Research Interests

I aim to apply my experimental framework to characterize the geomechanical properties of unconventional formations, particularly in CCS and geothermal reservoirs, as shown in the figure below. Planned projects include:

1. Rock-Fluid Sensitivity in Shale Fracturing: Traditional slickwater is ineffective for water-sensitive formations. My research focuses on foam-based fracturing fluids (CO2, N2, or dual foam) to minimize water usage and enhance fracture effectiveness, supported by the American Chemical Society (ACS) funding.

2. Acid-Rock Interaction: Hydraulic fracturing often leaves micro-fractures inaccessible to proppants. I study rock-acid interactions in calcite-rich shales to enhance conductivity, with future experiments aimed at optimizing acid solutions to increase hydrocarbon production.

3. Geomechanics and Petrophysics for CCS Caprock Integrity: Accurately estimating elastic properties is crucial for fracture design.
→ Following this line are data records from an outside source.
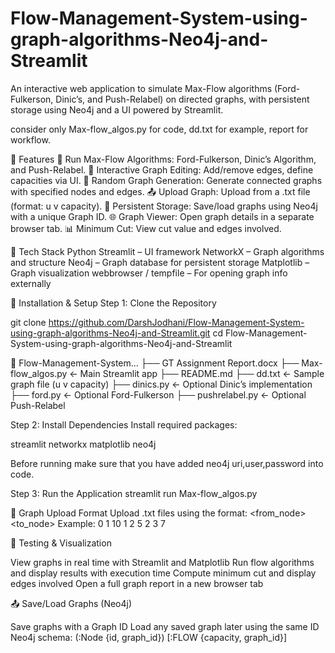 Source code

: # Flow-Management-System-using-graph-algorithms-Neo4j-and-Streamlit

An interactive web application to simulate Max-Flow algorithms (Ford-Fulkerson, Dinic’s, and Push-Relabel) on directed graphs, with persistent storage using Neo4j and a UI powered by Streamlit.

consider only Max-flow_algos.py for code, dd.txt for example, report for workflow.

📌 Features
🎯 Run Max-Flow Algorithms: Ford-Fulkerson, Dinic’s Algorithm, and Push-Relabel.
🧩 Interactive Graph Editing: Add/remove edges, define capacities via UI.
🔀 Random Graph Generation: Generate connected graphs with specified nodes and edges.
📤 Upload Graph: Upload from a .txt file (format: u v capacity).
💾 Persistent Storage: Save/load graphs using Neo4j with a unique Graph ID.
🌐 Graph Viewer: Open graph details in a separate browser tab.
📊 Minimum Cut: View cut value and edges involved.

🔧 Tech Stack
Python
Streamlit – UI framework
NetworkX – Graph algorithms and structure
Neo4j – Graph database for persistent storage
Matplotlib – Graph visualization
webbrowser / tempfile – For opening graph info externally

🔧 Installation & Setup
Step 1: Clone the Repository

git clone https://github.com/DarshJodhani/Flow-Management-System-using-graph-algorithms-Neo4j-and-Streamlit.git
cd Flow-Management-System-using-graph-algorithms-Neo4j-and-Streamlit

📁 Flow-Management-System...
├── GT Assignment Report.docx
├── Max-flow_algos.py         ← Main Streamlit app
├── README.md
├── dd.txt                    ← Sample graph file (u v capacity)
├── dinics.py                ← Optional Dinic’s implementation
├── ford.py                  ← Optional Ford-Fulkerson
├── pushrelabel.py           ← Optional Push-Relabel

Step 2: Install Dependencies
Install required packages:

streamlit
networkx
matplotlib
neo4j

Before running make sure that you have added neo4j uri,user,password into code.

Step 3: Run the Application
streamlit run Max-flow_algos.py

📁 Graph Upload Format
Upload .txt files using the format:
<from_node> <to_node> <capacity>
Example:
0 1 10
1 2 5
2 3 7

🧪 Testing & Visualization

View graphs in real time with Streamlit and Matplotlib
Run flow algorithms and display results with execution time
Compute minimum cut and display edges involved
Open a full graph report in a new browser tab

📤 Save/Load Graphs (Neo4j)

Save graphs with a Graph ID
Load any saved graph later using the same ID
Neo4j schema:
(:Node {id, graph_id})
[:FLOW {capacity, graph_id}]

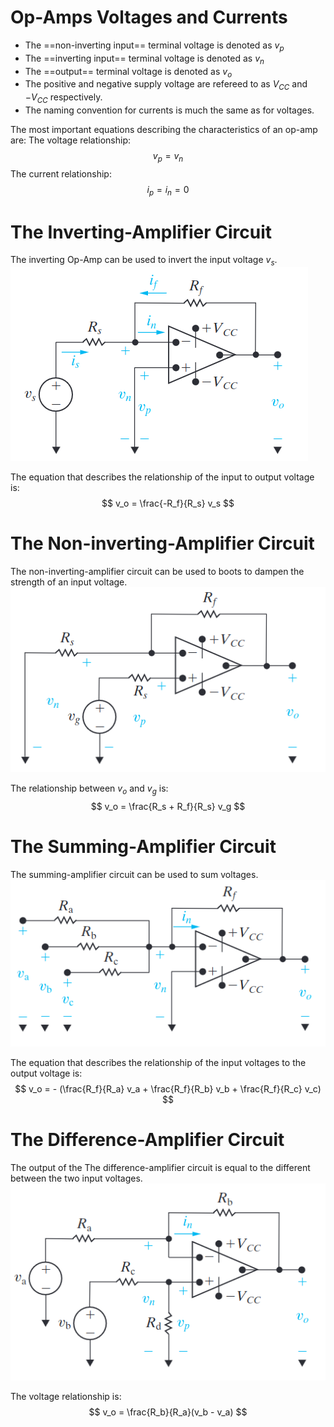 # Op-Amps Voltages and Currents
- The ==non-inverting input== terminal voltage is denoted as $v_p$
- The ==inverting input== terminal voltage is denoted as $v_n$
- The ==output== terminal voltage is denoted as $v_o$
- The positive and negative supply voltage are refereed to as $V_{CC}$ and $-V_{CC}$ respectively.
- The naming convention for currents is much the same as for voltages.

The most important equations describing the characteristics of an op-amp are:
The voltage relationship:
$$
v_p = v_n
$$
The current relationship:
$$
i_p = i_n = 0
$$

# The Inverting-Amplifier Circuit
The inverting Op-Amp can be used to invert the input voltage $v_s$.
![InvertingOpAmpImage.png](_resources/InvertingOpAmpImage.png)

The equation that describes the relationship of the input to output voltage is:
$$
v_o = \frac{-R_f}{R_s} v_s
$$

# The Non-inverting-Amplifier Circuit
The non-inverting-amplifier circuit can be used to boots to dampen the strength of an input voltage.
![NonInvertAmpImage.png](_resources/NonInvertAmpImage.png)

The relationship between $v_o$ and $v_g$ is:
$$
v_o = \frac{R_s + R_f}{R_s} v_g
$$

# The Summing-Amplifier Circuit
The summing-amplifier circuit can be used to sum voltages.
![SummingAmpImage.png](_resources/SummingAmpImage.png)

The equation that describes the relationship of the input voltages to the output voltage is:
$$
v_o = - (\frac{R_f}{R_a} v_a + \frac{R_f}{R_b} v_b + \frac{R_f}{R_c} v_c)
$$

# The Difference-Amplifier Circuit
The output of the The difference-amplifier circuit is equal to the different between the two input voltages.
![DiffAmpCircuitImage.png](_resources/DiffAmpCircuitImage.png)

The voltage relationship is:
$$
v_o = \frac{R_b}{R_a}(v_b - v_a)
$$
I use Digital Image Correlation (DIC) to investigate anisotropic rock deformation and plan to apply artificial neural networks (ANN) for elastic modulus estimation, expanding findings to CCS caprock integrity and enhanced geothermal systems.

4. Fracture Propagation Numerical Investigation: I developed a 3D numerical model to analyze fracture propagation and proppant transport. Future research will integrate this model into Engineered Geothermal Systems (EGS), educational activities, and providing hands-on training for students.

5. In-Situ Cement Sheath Integrity: I focus on the long-term bond between cement and casing, vital for wellbore integrity. My method using digital image correlation investigates cement-casing-rock bonding, with plans to incorporate CT scans for a better understanding of sheath integrity.